Stored data:
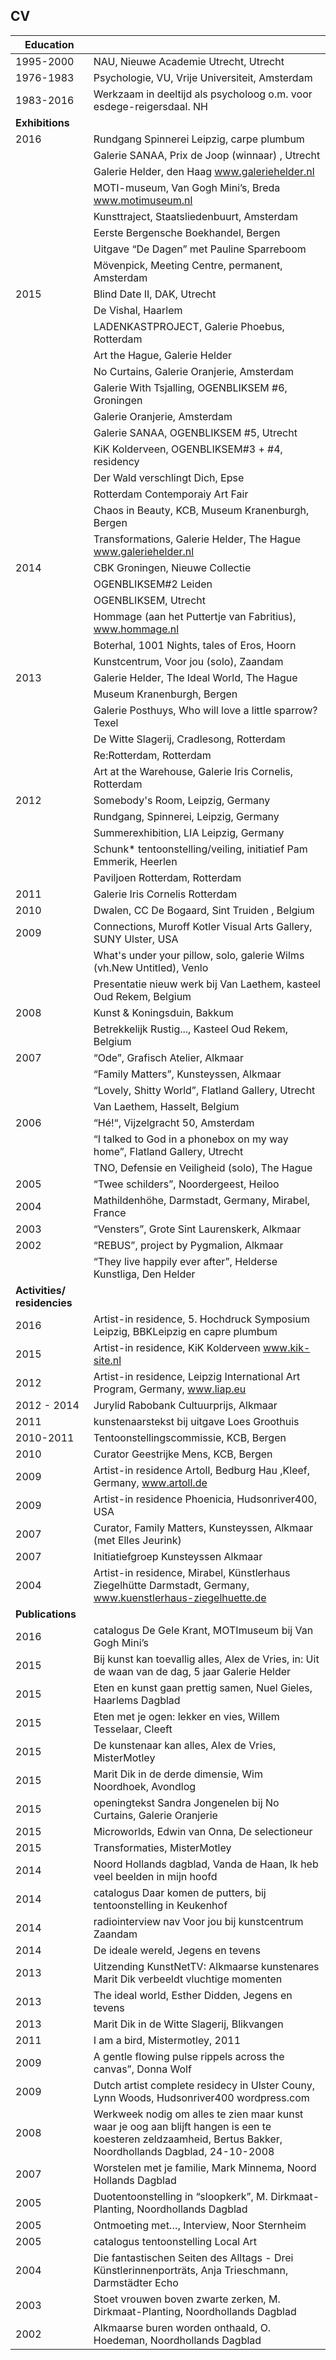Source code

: ## CV


Education  | |
--------- | ---------
1995-2000 |	NAU, Nieuwe Academie Utrecht, Utrecht 
1976-1983 |	Psychologie, VU, Vrije Universiteit, Amsterdam 
1983-2016 |	Werkzaam in deeltijd als psycholoog o.m. voor esdege-reigersdaal. NH
**Exhibitions**  | 
2016 | Rundgang Spinnerei Leipzig, carpe plumbum
	 | Galerie SANAA, Prix de Joop (winnaar) , Utrecht
	 | Galerie Helder, den Haag www.galeriehelder.nl
	 | MOTI-museum, Van Gogh Mini’s, Breda www.motimuseum.nl
	 | Kunsttraject, Staatsliedenbuurt, Amsterdam
	 | Eerste Bergensche Boekhandel, Bergen
	 | Uitgave “De Dagen” met Pauline Sparreboom
	 | Mövenpick, Meeting Centre, permanent, Amsterdam
2015 | Blind Date II, DAK, Utrecht
	 | De Vishal, Haarlem
	 | LADENKASTPROJECT, Galerie Phoebus, Rotterdam
	 | Art the Hague, Galerie Helder
	 | No Curtains, Galerie Oranjerie, Amsterdam
	 | Galerie With Tsjalling, OGENBLIKSEM #6, Groningen
	 | Galerie Oranjerie, Amsterdam
	 | Galerie SANAA, OGENBLIKSEM #5, Utrecht
	 | KiK Kolderveen, OGENBLIKSEM#3 + #4, residency
	 | Der Wald verschlingt Dich, Epse
	 | Rotterdam Contemporaiy Art Fair
	 | Chaos in Beauty, KCB, Museum Kranenburgh, Bergen
	 | Transformations, Galerie Helder, The Hague www.galeriehelder.nl 
2014 	| CBK Groningen, Nieuwe Collectie
	| OGENBLIKSEM#2 Leiden
	| OGENBLIKSEM, Utrecht
	| Hommage (aan het Puttertje van Fabritius), www.hommage.nl
	| Boterhal, 1001 Nights, tales of Eros, Hoorn
	| Kunstcentrum, Voor jou (solo), Zaandam
2013 	| Galerie Helder, The Ideal World, The Hague
	| Museum Kranenburgh, Bergen
	| Galerie Posthuys, Who will love a little sparrow? Texel
	| De Witte Slagerij, Cradlesong, Rotterdam
	| Re:Rotterdam, Rotterdam
	| Art at the Warehouse, Galerie Iris Cornelis, Rotterdam
2012 	| Somebody's Room, Leipzig, Germany
	| Rundgang, Spinnerei, Leipzig, Germany
	| Summerexhibition, LIA Leipzig, Germany
	| Schunk* tentoonstelling/veiling, initiatief Pam Emmerik, Heerlen
	| Paviljoen Rotterdam, Rotterdam
2011 	| Galerie Iris Cornelis Rotterdam 
2010 	| Dwalen, CC De Bogaard, Sint Truiden , Belgium 
2009 	| Connections, Muroff Kotler Visual Arts Gallery, SUNY Ulster, USA
	| What's under your pillow, solo, galerie Wilms (vh.New Untitled), Venlo 
	| Presentatie nieuw werk bij Van Laethem, kasteel Oud Rekem, Belgium	
2008 	| Kunst & Koningsduin, Bakkum
	| Betrekkelijk Rustig..., Kasteel Oud Rekem, Belgium 
2007 	| “Ode”, Grafisch Atelier, Alkmaar
	| “Family Matters”, Kunsteyssen, Alkmaar
	| “Lovely, Shitty World”, Flatland Gallery, Utrecht
	| Van Laethem, Hasselt, Belgium 
2006 	| “Hé!“, Vijzelgracht 50, Amsterdam
	| “I talked to God in a phonebox on my way home”, Flatland Gallery, Utrecht
	| TNO, Defensie en Veiligheid (solo), The Hague
2005 	| 	“Twee schilders”, Noordergeest, Heiloo
2004 	| Mathildenhöhe, Darmstadt, Germany, Mirabel, France
2003 	| “Vensters”, Grote Sint Laurenskerk, Alkmaar
2002 	| “REBUS”, project by Pygmalion, Alkmaar
	| “They live happily ever after”, Helderse Kunstliga, Den Helder
**Activities/ residencies** |
2016 | Artist-in residence, 5. Hochdruck Symposium Leipzig, BBKLeipzig en capre plumbum
2015 | Artist-in residence, KiK Kolderveen  www.kik-site.nl 
2012 | Artist-in residence, Leipzig International Art Program, Germany,  www.liap.eu 
2012 - 2014 | Jurylid Rabobank Cultuurprijs, Alkmaar 
2011 | kunstenaarstekst bij uitgave Loes Groothuis 
2010-2011 |	Tentoonstellingscommissie, KCB, Bergen
2010 | Curator Geestrijke Mens, KCB, Bergen
2009 | Artist-in residence Artoll, Bedburg Hau ,Kleef, Germany, www.artoll.de 
2009 | Artist-in residence Phoenicia, Hudsonriver400, USA
2007 | Curator, Family Matters, Kunsteyssen, Alkmaar (met Elles Jeurink)
2007 | Initiatiefgroep Kunsteyssen Alkmaar
2004 | Artist-in residence, Mirabel, Künstlerhaus Ziegelhütte Darmstadt, Germany,  www.kuenstlerhaus-ziegelhuette.de 
**Publications** |
2016 | catalogus De Gele Krant, MOTImuseum bij Van Gogh Mini’s
2015 | Bij kunst kan toevallig alles, Alex de Vries, in: Uit de waan van de dag, 5 jaar Galerie Helder
2015 | Eten en kunst gaan prettig samen, Nuel Gieles, Haarlems Dagblad
2015 | Eten met je ogen: lekker en vies, Willem Tesselaar, Cleeft 
2015 | De kunstenaar kan alles, Alex de Vries, MisterMotley
2015 | Marit Dik in de derde dimensie, Wim Noordhoek, Avondlog
2015 | openingtekst Sandra Jongenelen bij No Curtains, Galerie Oranjerie
2015 | Microworlds, Edwin van Onna, De selectioneur 
2015 | Transformaties, MisterMotley
2014 | Noord Hollands dagblad, Vanda de Haan, Ik heb veel beelden in mijn hoofd 
2014 | catalogus Daar komen de putters, bij tentoonstelling in Keukenhof
2014 | radiointerview nav Voor jou bij kunstcentrum Zaandam 
2014 | De ideale wereld, Jegens en tevens
2013 | Uitzending KunstNetTV: Alkmaarse kunstenares Marit Dik verbeeldt vluchtige momenten 
2013 | The ideal world, Esther Didden, Jegens en tevens 
2013 | Marit Dik in de Witte Slagerij, Blikvangen
2011 | I am a bird, Mistermotley, 2011
2009 | A gentle flowing pulse rippels across the canvas”, Donna Wolf
2009 | Dutch artist complete residecy in Ulster Couny, Lynn Woods, Hudsonriver400 wordpress.com
2008 | Werkweek nodig om alles te zien maar kunst waar je oog aan blijft hangen is een te koesteren zeldzaamheid, Bertus Bakker, Noordhollands Dagblad, 24-10-2008
2007 | Worstelen met je familie, Mark Minnema, Noord Hollands Dagblad
2005 | Duotentoonstelling in “sloopkerk”, M. Dirkmaat-Planting, Noordhollands Dagblad
2005 | Ontmoeting met…, Interview, Noor Sternheim
2005 | catalogus tentoonstelling Local Art
2004 | Die fantastischen Seiten des Alltags - Drei Künstlerinnenporträts, Anja Trieschmann, Darmstädter Echo
2003 | Stoet vrouwen boven zwarte zerken, M. Dirkmaat-Planting, Noordhollands Dagblad
2002 | Alkmaarse buren worden onthaald, O. Hoedeman, Noordhollands Dagblad



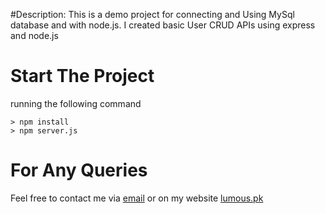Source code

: #Description: 
This is a demo project for connecting and Using MySql database and with node.js. I created basic User CRUD APIs using express and node.js

# Start The Project

running the following command

    > npm install
    > npm server.js


# For Any Queries

Feel free to contact me via [email](mailto:rohail@lumous.pk) or on my website [lumous.pk](http://lumous.pk)
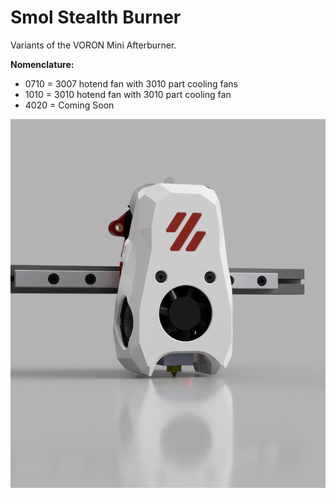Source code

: # Smol Stealth Burner

Variants of the VORON Mini Afterburner.

**Nomenclature:** 
- 0710 = 3007 hotend fan with 3010 part cooling fans
- 1010 = 3010 hotend fan with 3010 part cooling fan
- 4020 = Coming Soon


![](https://github.com/Maverick-3D/Smol_Stealth_Burner/blob/main/SSB_LGXL_0710/Images/SSB_LGXL_0710_Render.png)
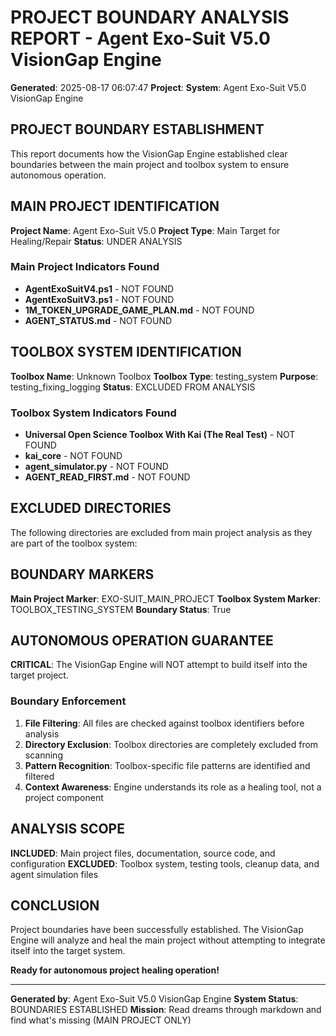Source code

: # PROJECT BOUNDARY ANALYSIS REPORT - Agent Exo-Suit V5.0 VisionGap Engine

**Generated**: 2025-08-17 06:07:47
**Project**: 
**System**: Agent Exo-Suit V5.0 VisionGap Engine

## PROJECT BOUNDARY ESTABLISHMENT

This report documents how the VisionGap Engine established clear boundaries between the main project and toolbox system to ensure autonomous operation.

## MAIN PROJECT IDENTIFICATION

**Project Name**: Agent Exo-Suit V5.0
**Project Type**: Main Target for Healing/Repair
**Status**: UNDER ANALYSIS

### Main Project Indicators Found
- **AgentExoSuitV4.ps1** - NOT FOUND
- **AgentExoSuitV3.ps1** - NOT FOUND
- **1M_TOKEN_UPGRADE_GAME_PLAN.md** - NOT FOUND
- **AGENT_STATUS.md** - NOT FOUND

## TOOLBOX SYSTEM IDENTIFICATION

**Toolbox Name**: Unknown Toolbox
**Toolbox Type**: testing_system
**Purpose**: testing_fixing_logging
**Status**: EXCLUDED FROM ANALYSIS

### Toolbox System Indicators Found
- **Universal Open Science Toolbox With Kai (The Real Test)** - NOT FOUND
- **kai_core** - NOT FOUND
- **agent_simulator.py** - NOT FOUND
- **AGENT_READ_FIRST.md** - NOT FOUND

## EXCLUDED DIRECTORIES

The following directories are excluded from main project analysis as they are part of the toolbox system:


## BOUNDARY MARKERS

**Main Project Marker**: EXO-SUIT_MAIN_PROJECT
**Toolbox System Marker**: TOOLBOX_TESTING_SYSTEM
**Boundary Status**: True

## AUTONOMOUS OPERATION GUARANTEE

**CRITICAL**: The VisionGap Engine will NOT attempt to build itself into the target project.

### Boundary Enforcement
1. **File Filtering**: All files are checked against toolbox identifiers before analysis
2. **Directory Exclusion**: Toolbox directories are completely excluded from scanning
3. **Pattern Recognition**: Toolbox-specific file patterns are identified and filtered
4. **Context Awareness**: Engine understands its role as a healing tool, not a project component

## ANALYSIS SCOPE

**INCLUDED**: Main project files, documentation, source code, and configuration
**EXCLUDED**: Toolbox system, testing tools, cleanup data, and agent simulation files

## CONCLUSION

Project boundaries have been successfully established. The VisionGap Engine will analyze and heal the main project without attempting to integrate itself into the target system.

**Ready for autonomous project healing operation!**

---
**Generated by**: Agent Exo-Suit V5.0 VisionGap Engine
**System Status**: BOUNDARIES ESTABLISHED
**Mission**: Read dreams through markdown and find what's missing (MAIN PROJECT ONLY)
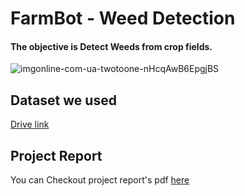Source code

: # FarmBot - Weed Detection

#### The objective is Detect Weeds from crop fields.

![imgonline-com-ua-twotoone-nHcqAwB6EpgjBS](https://media.springernature.com/lw685/springer-static/image/art%3A10.1038%2Fhdy.2012.104/MediaObjects/41437_2013_Article_BFhdy2012104_Fig2_HTML.jpg)

## Dataset we used 
[Drive link](https://drive.google.com/drive/u/2/folders/1CQ101m-jyAFwTE4xfh1tKZyTistlQBoM)

## Project Report
You can Checkout project report's pdf [here](FarmBot-Team-Innovation_documentation.pdf)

▶ Assignment: Above are some records; extract exactly the lines from the one containing "2009 | Dutch" through the one containing "# For Any Queries" and drop the pictures.

▶ Solved exercise:
2009 | Dutch artist complete residecy in Ulster Couny, Lynn Woods, Hudsonriver400 wordpress.com
2008 | Werkweek nodig om alles te zien maar kunst waar je oog aan blijft hangen is een te koesteren zeldzaamheid, Bertus Bakker, Noordhollands Dagblad, 24-10-2008
2007 | Worstelen met je familie, Mark Minnema, Noord Hollands Dagblad
2005 | Duotentoonstelling in “sloopkerk”, M. Dirkmaat-Planting, Noordhollands Dagblad
2005 | Ontmoeting met…, Interview, Noor Sternheim
2005 | catalogus tentoonstelling Local Art
2004 | Die fantastischen Seiten des Alltags - Drei Künstlerinnenporträts, Anja Trieschmann, Darmstädter Echo
2003 | Stoet vrouwen boven zwarte zerken, M. Dirkmaat-Planting, Noordhollands Dagblad
2002 | Alkmaarse buren worden onthaald, O. Hoedeman, Noordhollands Dagblad



Source code

: #Description: 
This is a demo project for connecting and Using MySql database and with node.js. I created basic User CRUD APIs using express and node.js

# Start The Project

running the following command

    > npm install
    > npm server.js


# For Any Queries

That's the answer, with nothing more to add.